### GIVEN RECORDS
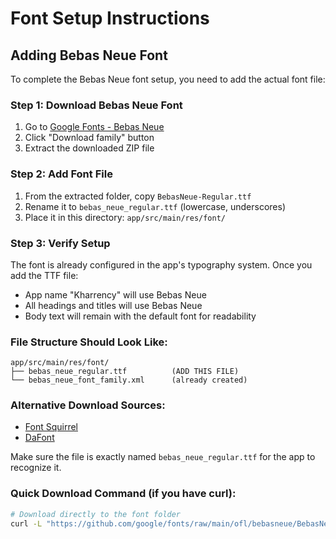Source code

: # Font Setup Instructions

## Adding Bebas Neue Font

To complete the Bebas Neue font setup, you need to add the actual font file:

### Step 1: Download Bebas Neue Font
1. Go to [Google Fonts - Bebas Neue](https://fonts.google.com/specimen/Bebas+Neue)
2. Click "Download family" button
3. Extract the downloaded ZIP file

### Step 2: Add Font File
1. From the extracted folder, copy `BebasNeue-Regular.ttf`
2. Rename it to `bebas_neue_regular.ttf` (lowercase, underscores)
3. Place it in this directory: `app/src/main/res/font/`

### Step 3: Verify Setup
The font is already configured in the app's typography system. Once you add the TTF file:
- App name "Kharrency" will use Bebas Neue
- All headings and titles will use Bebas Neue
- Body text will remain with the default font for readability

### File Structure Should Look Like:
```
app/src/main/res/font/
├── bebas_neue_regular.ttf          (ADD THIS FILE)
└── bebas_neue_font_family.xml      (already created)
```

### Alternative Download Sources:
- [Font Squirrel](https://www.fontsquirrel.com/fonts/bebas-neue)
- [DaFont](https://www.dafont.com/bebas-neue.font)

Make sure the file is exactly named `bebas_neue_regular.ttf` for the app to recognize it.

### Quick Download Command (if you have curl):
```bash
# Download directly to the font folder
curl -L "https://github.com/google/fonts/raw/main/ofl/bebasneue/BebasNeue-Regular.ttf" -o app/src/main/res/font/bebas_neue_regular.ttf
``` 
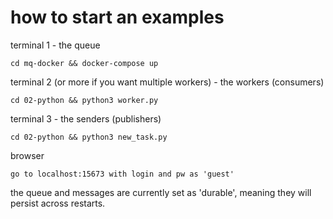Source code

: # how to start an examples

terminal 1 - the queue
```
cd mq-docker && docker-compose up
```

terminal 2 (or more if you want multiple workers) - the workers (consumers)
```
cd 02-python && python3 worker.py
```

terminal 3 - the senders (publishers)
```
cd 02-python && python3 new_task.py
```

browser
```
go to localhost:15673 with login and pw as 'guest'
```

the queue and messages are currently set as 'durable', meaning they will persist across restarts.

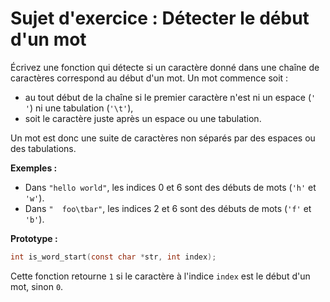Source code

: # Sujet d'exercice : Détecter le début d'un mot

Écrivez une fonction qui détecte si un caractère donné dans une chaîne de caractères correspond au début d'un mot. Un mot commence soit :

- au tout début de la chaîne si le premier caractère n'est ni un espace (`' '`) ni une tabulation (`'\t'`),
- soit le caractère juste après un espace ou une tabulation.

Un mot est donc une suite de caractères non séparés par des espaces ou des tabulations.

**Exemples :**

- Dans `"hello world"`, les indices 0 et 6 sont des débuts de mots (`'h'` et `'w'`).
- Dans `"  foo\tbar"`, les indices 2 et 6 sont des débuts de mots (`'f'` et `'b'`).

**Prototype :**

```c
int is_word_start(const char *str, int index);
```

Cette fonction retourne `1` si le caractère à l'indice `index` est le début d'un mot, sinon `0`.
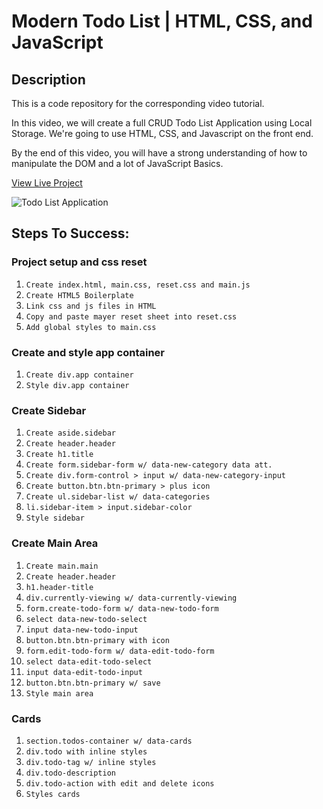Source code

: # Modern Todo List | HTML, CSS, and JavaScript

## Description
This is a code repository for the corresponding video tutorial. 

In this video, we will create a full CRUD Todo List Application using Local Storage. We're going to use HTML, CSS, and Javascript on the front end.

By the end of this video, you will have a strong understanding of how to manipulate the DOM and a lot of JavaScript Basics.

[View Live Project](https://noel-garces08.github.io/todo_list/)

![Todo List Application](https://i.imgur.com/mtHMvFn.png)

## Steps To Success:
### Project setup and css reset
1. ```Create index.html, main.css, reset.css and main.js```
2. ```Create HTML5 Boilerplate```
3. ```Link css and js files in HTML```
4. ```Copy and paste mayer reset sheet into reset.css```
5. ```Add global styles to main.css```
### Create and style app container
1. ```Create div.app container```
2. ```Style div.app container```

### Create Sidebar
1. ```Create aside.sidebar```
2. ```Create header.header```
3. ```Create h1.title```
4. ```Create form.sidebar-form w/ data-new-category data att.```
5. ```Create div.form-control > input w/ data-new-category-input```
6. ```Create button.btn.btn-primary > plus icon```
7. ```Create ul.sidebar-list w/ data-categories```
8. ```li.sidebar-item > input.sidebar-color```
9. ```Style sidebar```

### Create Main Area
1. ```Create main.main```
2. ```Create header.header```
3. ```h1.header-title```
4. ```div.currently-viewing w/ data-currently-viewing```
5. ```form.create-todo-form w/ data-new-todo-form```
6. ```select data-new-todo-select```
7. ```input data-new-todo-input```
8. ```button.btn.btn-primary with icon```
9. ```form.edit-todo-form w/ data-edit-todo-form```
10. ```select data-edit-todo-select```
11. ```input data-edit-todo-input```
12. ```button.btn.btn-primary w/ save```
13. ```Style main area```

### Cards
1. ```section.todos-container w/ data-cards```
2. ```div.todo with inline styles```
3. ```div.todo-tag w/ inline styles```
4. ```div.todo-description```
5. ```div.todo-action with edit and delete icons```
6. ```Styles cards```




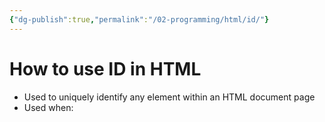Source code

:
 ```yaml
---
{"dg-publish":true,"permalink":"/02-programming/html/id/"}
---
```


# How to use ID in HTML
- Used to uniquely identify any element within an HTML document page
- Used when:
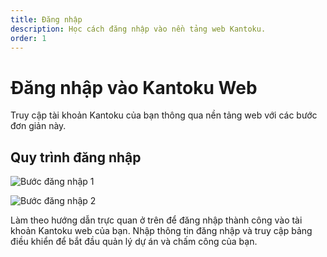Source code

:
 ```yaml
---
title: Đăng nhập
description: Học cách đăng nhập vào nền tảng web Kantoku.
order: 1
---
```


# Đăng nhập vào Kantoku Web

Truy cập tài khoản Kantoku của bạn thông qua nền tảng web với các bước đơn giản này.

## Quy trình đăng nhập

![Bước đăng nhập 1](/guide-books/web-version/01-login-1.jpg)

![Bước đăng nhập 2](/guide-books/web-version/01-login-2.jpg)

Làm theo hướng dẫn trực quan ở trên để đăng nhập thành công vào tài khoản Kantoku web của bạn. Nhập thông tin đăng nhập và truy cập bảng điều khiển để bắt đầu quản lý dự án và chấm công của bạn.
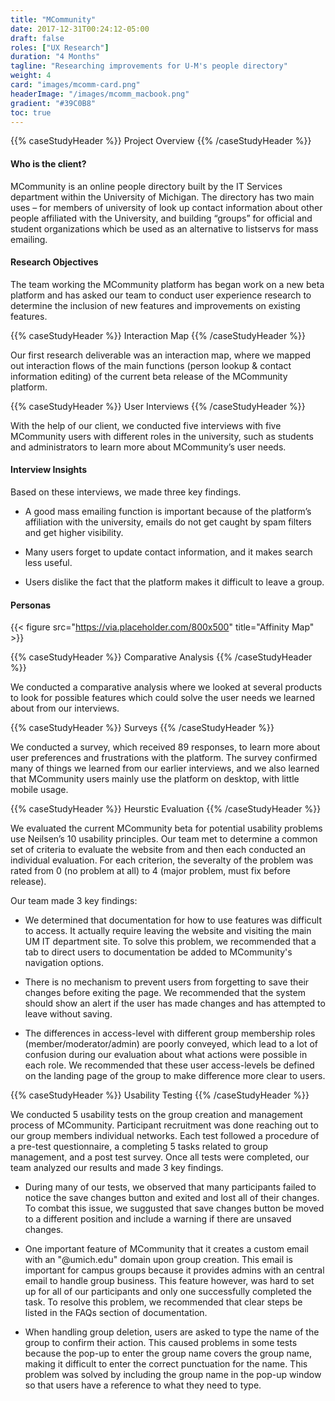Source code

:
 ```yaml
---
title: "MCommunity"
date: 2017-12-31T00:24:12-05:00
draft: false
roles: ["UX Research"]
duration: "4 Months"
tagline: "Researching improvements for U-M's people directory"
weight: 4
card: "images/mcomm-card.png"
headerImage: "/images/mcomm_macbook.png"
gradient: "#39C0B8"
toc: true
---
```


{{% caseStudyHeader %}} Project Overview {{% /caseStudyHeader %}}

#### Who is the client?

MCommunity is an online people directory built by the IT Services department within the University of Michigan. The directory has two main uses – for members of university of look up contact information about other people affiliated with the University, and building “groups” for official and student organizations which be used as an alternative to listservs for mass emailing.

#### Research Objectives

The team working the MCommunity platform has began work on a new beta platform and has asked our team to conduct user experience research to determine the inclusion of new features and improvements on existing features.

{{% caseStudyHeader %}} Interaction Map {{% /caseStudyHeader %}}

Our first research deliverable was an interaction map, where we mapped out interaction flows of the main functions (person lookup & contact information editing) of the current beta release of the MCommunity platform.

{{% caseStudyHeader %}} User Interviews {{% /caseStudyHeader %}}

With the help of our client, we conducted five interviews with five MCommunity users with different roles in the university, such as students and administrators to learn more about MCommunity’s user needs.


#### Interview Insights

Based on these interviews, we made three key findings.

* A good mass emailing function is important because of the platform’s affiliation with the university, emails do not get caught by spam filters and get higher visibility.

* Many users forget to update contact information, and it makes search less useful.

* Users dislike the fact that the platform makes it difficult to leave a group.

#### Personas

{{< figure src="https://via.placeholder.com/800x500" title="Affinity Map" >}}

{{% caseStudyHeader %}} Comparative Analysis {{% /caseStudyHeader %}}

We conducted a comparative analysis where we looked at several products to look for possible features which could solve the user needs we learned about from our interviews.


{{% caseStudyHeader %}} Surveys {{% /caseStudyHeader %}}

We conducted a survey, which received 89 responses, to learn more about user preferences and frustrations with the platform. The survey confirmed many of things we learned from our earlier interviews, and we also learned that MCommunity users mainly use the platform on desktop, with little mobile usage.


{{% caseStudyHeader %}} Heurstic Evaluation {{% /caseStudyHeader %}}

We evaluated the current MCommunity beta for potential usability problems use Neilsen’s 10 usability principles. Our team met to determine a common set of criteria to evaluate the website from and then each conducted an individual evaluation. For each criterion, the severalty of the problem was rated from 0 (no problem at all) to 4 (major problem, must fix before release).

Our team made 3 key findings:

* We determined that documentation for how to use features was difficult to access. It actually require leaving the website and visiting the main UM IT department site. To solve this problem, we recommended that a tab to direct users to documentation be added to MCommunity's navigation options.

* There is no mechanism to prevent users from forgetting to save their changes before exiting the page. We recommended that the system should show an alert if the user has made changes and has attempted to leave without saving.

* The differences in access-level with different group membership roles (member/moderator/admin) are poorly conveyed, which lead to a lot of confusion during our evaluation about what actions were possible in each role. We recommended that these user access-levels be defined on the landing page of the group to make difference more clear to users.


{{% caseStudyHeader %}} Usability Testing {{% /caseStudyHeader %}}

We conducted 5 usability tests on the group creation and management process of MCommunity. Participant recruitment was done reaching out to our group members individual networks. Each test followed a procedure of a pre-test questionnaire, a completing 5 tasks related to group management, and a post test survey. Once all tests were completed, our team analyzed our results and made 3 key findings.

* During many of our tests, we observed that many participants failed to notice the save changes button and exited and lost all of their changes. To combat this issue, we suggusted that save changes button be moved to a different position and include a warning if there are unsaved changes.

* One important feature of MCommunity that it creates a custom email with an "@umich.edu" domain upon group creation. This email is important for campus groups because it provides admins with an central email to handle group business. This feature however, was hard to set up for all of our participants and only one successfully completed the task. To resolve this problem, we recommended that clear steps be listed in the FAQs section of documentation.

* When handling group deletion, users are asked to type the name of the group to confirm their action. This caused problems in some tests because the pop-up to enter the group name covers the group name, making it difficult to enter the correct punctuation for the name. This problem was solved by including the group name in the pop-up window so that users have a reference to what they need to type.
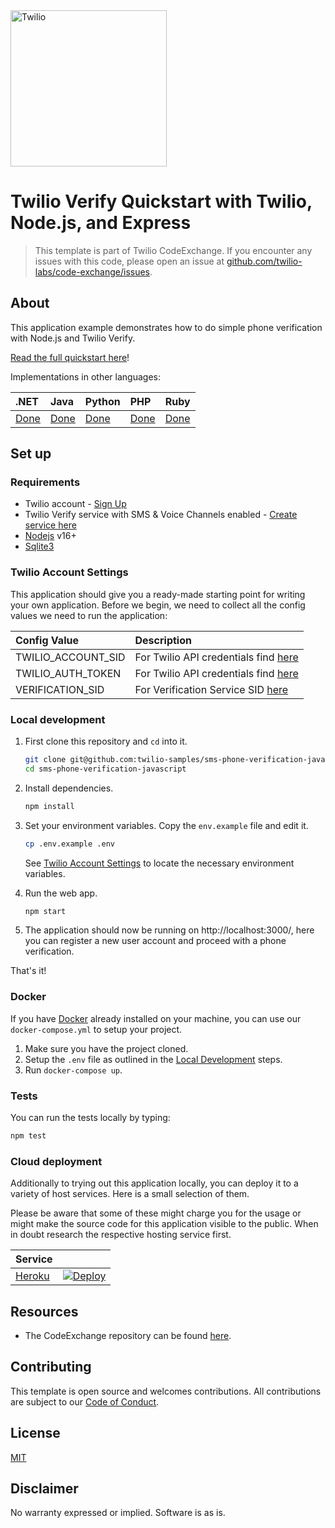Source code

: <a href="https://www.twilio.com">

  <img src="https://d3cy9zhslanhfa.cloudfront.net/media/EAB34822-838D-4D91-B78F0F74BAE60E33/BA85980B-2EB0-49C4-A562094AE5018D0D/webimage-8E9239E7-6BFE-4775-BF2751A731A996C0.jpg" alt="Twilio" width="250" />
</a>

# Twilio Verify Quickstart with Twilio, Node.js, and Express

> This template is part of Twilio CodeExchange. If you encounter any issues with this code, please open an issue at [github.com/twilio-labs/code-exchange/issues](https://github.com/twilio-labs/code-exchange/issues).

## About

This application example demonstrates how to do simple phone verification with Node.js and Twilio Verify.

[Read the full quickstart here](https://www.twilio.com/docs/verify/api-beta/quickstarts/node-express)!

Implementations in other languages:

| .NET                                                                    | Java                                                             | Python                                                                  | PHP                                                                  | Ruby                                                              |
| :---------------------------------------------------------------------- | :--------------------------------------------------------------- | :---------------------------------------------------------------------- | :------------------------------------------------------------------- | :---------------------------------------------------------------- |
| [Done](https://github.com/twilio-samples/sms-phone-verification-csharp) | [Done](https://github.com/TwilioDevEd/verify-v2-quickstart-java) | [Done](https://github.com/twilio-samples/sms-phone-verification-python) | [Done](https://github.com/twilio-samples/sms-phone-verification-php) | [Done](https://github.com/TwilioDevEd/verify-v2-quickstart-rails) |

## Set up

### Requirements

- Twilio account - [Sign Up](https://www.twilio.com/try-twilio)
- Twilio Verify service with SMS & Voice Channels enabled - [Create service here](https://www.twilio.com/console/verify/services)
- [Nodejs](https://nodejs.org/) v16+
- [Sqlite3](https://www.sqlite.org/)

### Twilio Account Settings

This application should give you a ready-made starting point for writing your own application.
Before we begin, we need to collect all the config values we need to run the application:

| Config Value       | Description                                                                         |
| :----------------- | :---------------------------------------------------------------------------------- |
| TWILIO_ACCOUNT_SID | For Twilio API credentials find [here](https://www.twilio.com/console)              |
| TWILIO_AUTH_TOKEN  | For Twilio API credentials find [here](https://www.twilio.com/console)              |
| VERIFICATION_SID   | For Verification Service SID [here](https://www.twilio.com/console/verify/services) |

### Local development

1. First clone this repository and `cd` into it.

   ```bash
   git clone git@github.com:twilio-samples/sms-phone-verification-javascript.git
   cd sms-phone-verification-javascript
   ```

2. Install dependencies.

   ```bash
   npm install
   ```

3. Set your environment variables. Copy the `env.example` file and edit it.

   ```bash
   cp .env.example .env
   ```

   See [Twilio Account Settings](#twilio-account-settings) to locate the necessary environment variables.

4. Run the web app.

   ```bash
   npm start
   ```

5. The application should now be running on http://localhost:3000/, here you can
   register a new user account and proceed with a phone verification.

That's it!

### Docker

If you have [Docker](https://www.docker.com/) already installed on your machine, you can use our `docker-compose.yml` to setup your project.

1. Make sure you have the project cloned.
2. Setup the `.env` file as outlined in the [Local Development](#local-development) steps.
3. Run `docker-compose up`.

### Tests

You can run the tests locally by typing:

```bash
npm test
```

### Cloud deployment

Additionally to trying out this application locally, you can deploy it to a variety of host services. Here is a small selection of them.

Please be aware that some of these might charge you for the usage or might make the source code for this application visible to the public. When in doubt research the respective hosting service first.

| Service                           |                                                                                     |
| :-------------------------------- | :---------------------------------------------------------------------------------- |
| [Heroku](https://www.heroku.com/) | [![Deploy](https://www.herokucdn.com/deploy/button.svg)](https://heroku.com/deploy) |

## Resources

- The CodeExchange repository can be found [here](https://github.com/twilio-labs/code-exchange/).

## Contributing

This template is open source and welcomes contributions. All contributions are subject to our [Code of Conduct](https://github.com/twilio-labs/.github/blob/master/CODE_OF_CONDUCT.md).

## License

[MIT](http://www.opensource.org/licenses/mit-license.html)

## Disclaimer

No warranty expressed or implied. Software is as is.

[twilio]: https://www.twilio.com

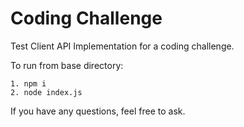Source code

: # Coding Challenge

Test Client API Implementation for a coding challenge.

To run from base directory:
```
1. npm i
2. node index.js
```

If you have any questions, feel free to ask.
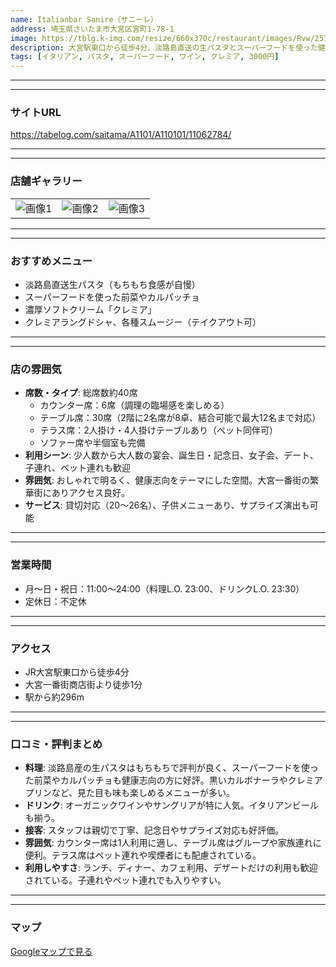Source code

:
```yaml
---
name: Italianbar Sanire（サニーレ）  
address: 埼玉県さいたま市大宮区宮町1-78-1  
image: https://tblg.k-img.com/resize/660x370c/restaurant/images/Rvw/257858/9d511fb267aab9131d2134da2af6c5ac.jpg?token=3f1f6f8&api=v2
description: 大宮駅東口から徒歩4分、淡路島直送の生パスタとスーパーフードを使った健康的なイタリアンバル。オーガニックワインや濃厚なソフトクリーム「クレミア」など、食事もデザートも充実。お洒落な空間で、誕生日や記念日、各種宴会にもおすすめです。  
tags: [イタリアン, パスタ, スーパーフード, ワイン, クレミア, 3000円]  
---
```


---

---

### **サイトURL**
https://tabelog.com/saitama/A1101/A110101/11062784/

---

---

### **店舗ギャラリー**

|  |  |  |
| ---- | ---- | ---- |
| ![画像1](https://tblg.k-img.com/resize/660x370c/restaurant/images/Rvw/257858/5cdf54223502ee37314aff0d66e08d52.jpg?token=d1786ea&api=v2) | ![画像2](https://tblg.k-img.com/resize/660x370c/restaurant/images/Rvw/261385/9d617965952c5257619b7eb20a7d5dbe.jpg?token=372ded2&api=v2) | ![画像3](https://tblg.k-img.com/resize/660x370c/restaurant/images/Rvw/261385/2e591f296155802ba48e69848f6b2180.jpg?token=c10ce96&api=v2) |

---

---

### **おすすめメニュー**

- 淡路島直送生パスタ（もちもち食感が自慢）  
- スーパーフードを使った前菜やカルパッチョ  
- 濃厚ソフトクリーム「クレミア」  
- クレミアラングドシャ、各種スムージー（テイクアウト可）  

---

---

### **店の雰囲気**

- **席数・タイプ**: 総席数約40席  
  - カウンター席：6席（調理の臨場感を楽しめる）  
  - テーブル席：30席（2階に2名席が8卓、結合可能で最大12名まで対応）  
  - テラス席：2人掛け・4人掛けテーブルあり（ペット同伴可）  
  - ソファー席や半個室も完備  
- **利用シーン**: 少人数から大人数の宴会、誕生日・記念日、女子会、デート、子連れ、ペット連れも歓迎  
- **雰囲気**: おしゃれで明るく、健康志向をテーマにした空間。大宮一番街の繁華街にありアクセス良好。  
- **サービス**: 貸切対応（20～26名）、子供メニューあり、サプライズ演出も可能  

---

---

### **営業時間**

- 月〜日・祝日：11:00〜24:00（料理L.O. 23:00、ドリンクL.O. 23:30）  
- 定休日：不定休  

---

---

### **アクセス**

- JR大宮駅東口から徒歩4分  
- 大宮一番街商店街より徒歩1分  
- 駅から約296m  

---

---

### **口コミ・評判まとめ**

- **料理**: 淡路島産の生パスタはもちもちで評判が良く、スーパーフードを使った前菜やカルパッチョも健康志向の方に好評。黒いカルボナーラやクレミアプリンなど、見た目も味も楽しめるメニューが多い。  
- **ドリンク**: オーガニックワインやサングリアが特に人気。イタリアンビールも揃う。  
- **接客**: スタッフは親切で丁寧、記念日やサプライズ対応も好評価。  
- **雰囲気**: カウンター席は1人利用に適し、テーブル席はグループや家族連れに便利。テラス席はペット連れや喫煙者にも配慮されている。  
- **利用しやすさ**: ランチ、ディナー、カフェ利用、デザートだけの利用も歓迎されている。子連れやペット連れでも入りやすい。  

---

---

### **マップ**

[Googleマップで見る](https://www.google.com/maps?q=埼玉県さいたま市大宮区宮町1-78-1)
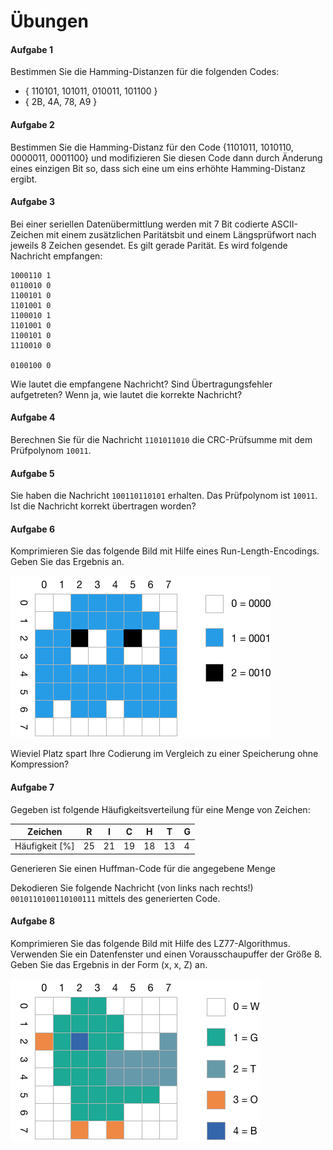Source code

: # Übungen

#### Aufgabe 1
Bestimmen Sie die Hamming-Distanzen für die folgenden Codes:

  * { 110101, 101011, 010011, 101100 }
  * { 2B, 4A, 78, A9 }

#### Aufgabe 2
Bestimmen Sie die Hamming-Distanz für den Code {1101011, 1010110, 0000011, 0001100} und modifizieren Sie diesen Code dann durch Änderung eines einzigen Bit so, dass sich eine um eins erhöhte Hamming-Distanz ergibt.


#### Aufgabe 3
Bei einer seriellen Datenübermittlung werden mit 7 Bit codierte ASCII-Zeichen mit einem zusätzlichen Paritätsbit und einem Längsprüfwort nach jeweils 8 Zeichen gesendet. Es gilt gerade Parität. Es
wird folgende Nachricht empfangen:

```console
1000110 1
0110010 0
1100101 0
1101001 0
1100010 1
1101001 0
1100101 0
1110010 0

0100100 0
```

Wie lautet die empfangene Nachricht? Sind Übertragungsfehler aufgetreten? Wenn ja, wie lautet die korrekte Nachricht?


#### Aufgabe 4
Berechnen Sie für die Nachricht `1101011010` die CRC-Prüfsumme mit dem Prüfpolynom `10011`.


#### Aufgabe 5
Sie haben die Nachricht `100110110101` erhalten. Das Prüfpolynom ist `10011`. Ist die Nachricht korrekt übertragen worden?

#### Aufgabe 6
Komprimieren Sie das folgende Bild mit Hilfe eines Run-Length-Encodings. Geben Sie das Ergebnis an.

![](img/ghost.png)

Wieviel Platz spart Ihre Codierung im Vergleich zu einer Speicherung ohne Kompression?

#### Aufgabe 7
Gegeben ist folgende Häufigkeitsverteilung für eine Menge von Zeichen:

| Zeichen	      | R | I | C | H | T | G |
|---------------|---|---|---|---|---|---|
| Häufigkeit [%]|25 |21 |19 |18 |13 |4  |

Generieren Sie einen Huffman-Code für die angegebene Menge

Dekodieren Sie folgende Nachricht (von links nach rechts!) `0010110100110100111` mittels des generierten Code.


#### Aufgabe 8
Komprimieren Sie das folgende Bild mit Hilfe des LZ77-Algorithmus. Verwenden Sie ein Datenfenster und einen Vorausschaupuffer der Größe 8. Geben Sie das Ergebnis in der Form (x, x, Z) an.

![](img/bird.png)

### TASK INSTRUCTIONS
Reproduce, word for word and in full, only the lines above that start at the line with "MCommunity's navigation options." and run through the line with "leave without saving.", both ends included.

### RESPONSE TO THIS TASK
* We determined that documentation for how to use features was difficult to access. It actually require leaving the website and visiting the main UM IT department site. To solve this problem, we recommended that a tab to direct users to documentation be added to MCommunity's navigation options.

* There is no mechanism to prevent users from forgetting to save their changes before exiting the page. We recommended that the system should show an alert if the user has made changes and has attempted to leave without saving.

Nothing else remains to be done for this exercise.